Very often wine is fermented to dryness, and sugar is added later in the form of syrup to sweeten the wine to the individual taste. If this process is used, add Campden tablets to stop the fermentation which otherwise may start up again. Sometimes this secondary fermentation is deliberately encouraged to coax a greater alcohol content.

Wine recipes

A “wine” of sorts can be made with approximately two pounds (.9 kg) of sugar, yeast, nutrient and water to make up a gallon (3.8 L). Fermentation reduces the sugar and creates alcohol. The addition of fruits provide the flavor and aroma. There is a temptation to process whole fruit in a food blender as a short cut rather than peel it. This can introduce unwanted strong flavors from the skin. Some of the better wines also make use of judicious amounts of aromatic herbs and spices as well as fruit.

The recipes offered here are general and intended to stimulate the imagination. There is a good opportunity to create very fine wines from fresh fruit in season and from canned “rare” fruits in ready supply. Be aware, however, that much imported canned tropical fruit is of low quality. Most have a metallic taste from the can. If at all possible use fruit in bottles or fruit syrups.

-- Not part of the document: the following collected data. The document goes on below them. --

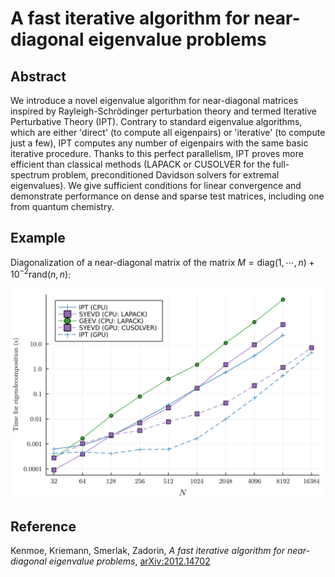 # A fast iterative algorithm for near-diagonal eigenvalue problems

## Abstract

We introduce a novel eigenvalue algorithm for near-diagonal matrices inspired by Rayleigh-Schrödinger perturbation theory and termed Iterative Perturbative Theory (IPT). Contrary to standard eigenvalue algorithms, which are either 'direct' (to compute all eigenpairs) or 'iterative' (to compute just a few), IPT computes any number of eigenpairs with the same basic iterative procedure. Thanks to this perfect parallelism, IPT proves more efficient than classical methods (LAPACK or CUSOLVER for the full-spectrum problem, preconditioned Davidson solvers for extremal eigenvalues). We give sufficient conditions for linear convergence and demonstrate performance on dense and sparse test matrices, including one from quantum chemistry.

## Example

Diagonalization of a near-diagonal matrix of the matrix $M = \textrm{diag}(1,\cdots, n) + 10^{-2} \textrm{rand}(n, n)$:

![](timings.png)


## Reference
Kenmoe, Kriemann, Smerlak, Zadorin, _A fast iterative algorithm for near-diagonal eigenvalue problems_, [arXiv:2012.14702](https://arxiv.org/abs/2012.14702)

2 lb fresh fruit or 20 oz canned fruit
2 lb sugar
1 teaspoon tannin
2 teaspoons citric acid
1 teaspoon yeast nutrient
wine yeast
water to 1 gallon liquid

If the fruit has a high pectin content (jells easily) it will be desirable to add 2 tablespoons of depectinizer to assist in breaking down the pulp. A mild flavored fruit may be used in greater quantities than one which has a strong flavor. There is nothing wrong with blends of compatible fruits, and indeed some of the best wines are blends. Bananas and raisins are particularly valuable since they give body to the wine without dominating the flavor.


3 lb raisins
1 lb sugar
juice of 2 lemons
water to 1 gallon

The raisins should be chopped or ground in a food blender with the lemon juice. Heat the sugar and water to boiling to dissolve and pour over the raisins. If a cup of raisin pulp is held out until the water cools, it will likely supply the natural yeasts needed to start fermentation. Let ferment in a primary fermentor for 6 to 7 days. Strain off the sediment and place in a secondary fermentor with an airlock for 1 to 2 weeks. When the fermentation has ceased and the wine has cleared, put into bottles and seal.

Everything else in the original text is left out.